Bolton Storyworld: Codename Winterhill went on to be selected for The Seattle Transmedia and Independent Film Festival in 2016. Also that year the production went on to win the prestigious Premier Award at Learning on Screen Awards. The critical consensus from the judging panel being that ‘this outstanding production’ was an ‘'innovative and immersive piece of digital storytelling' and ‘unlike anything the jury have seen before’. In 2019, a film version of the 2016 experience was released.

==Cast==
- Natalie Biggs as Spoon
- Kate Cansdale as Lizzie
- Rick Bithell as Derek
- David Crellin as Justin McManus
- Tracey Sheals as Aunt Flo
- Abdullah Afzal as Will Spender
- Joanne Barrett as Annabel Jones
- Phil Novak as Sonny Purcell

==Production==
===Here and Now (2011)===
The project began life in 2011 when Stott was asked to consult on a project called ‘’Here and Now’’ at Bolton University.
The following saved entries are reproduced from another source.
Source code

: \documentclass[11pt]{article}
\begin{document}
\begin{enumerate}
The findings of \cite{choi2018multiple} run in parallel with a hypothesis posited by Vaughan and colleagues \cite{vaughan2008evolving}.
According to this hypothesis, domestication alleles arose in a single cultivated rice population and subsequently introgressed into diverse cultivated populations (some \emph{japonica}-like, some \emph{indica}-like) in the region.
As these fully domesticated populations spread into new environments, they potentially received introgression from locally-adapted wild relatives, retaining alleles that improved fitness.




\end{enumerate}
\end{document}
This project created a series of characters who posted on Facebook in character creating drama through their interactions.

===Bolton Storyworld (2012–2013)===
In 2012 with funding secured, the project was renamed ‘’Bolton Storyworld’’. Students at Bolton University began making their own short films based upon the lives of the characters, and sharing them on YouTube. This project was thought of as a prototype for creating an interactive, transmedia environment.

===Codename Winterhill (2014–2016)===
In 2013 Bellyfeel took over full creative control. Utilizing the archive of the prototypes they created a narrative from the disparate elements of the storyworld creating a narration in the form of a thriller adding the subtitle Codename Winterhill. The experience ran for the first time in October 2014. After being refined during 2015, attained its final form for release in 2016.

===BSW:CNW Artefact (2019)===
In 2019, Bolton Storyworld: Codename Winterhill - Artefact (2016) was released. This 55 minute film followed the narration of the 2016 event. Organised into chapters covering the five days, the film included much of the video footage, text messages, and website puzzles experienced by the participants during the event.

==Awards==
The 2016 production won the prestigious Premier Award at Learning on Screen Awards (UK). The critical consensus from the judging panel was that ‘this outstanding production’ was an ‘'innovative and immersive piece of digital storytelling' and ‘unlike anything the jury have seen before’.